If, as Jean-Luc Godard said in one of his clever boutades: “All you need in a movie is a gun and a woman”, Muggers: The Series (Netflix) could be an audiovisual encyclopedia.
Its absolute manager, the French Julien Leclercq, co-writer, producer and director of the same, was also the director of the 2015 feature film Robbers, germ of the series, something that is already beginning to be frequent and that has in Fargo, of the Cohen, an impeccable example.
Already in the first chapter of the six that compose it, violence is the queen of the house: Yanis Zeri’s gang (Hamid Hlioua, co-writer) robs an armored truck carrying a large quantity of gold bars. A technological show that stimulates the already evident hypnotic attraction of the realization of sophisticated robberies. The leader of the group is a kind of anchorite who lives with Spartan habits and who only maintains a link with society: his family. The kidnapping of his niece by a gang of Belgian drug traffickers unleashes the action of the rest of the chapters, an action that leaves the rosary of dawn as a function of the end of the school year.

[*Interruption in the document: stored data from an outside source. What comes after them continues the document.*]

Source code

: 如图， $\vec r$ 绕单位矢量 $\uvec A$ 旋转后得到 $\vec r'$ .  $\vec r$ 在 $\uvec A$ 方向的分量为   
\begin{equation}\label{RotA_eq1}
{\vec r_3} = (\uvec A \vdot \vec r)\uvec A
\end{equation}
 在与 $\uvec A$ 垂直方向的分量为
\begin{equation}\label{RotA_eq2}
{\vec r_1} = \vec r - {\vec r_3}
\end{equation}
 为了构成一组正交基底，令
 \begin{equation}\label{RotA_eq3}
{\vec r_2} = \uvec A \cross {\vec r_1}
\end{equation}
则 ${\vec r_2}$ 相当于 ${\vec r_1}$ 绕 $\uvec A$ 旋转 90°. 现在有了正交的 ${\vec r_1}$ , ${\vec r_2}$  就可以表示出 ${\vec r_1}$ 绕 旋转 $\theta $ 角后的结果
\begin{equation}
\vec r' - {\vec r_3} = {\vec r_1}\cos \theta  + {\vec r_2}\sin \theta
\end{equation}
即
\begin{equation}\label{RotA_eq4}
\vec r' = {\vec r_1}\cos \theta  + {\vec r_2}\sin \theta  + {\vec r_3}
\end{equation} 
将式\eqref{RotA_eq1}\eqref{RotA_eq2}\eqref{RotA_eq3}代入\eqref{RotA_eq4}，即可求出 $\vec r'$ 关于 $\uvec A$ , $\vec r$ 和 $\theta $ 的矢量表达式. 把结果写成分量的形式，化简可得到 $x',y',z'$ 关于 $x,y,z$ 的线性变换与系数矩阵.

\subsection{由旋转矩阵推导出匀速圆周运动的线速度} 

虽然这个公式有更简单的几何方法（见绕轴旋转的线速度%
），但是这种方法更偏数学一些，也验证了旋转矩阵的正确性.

And yet the series is addictive, well done, well photographed, and well acted.
Despite the fact that the series is French, the plot takes place between Antwerp and Brussels, with that usual disinterest in beautiful locations: what matters is violence, action. As the psychiatrist Luis Rojas Marcos pointed out in his day, “the modern equivalent of the circus or the gallows are scenes disseminated by the television industry, destined to represent with the greatest possible realism all the variety of violence between people.”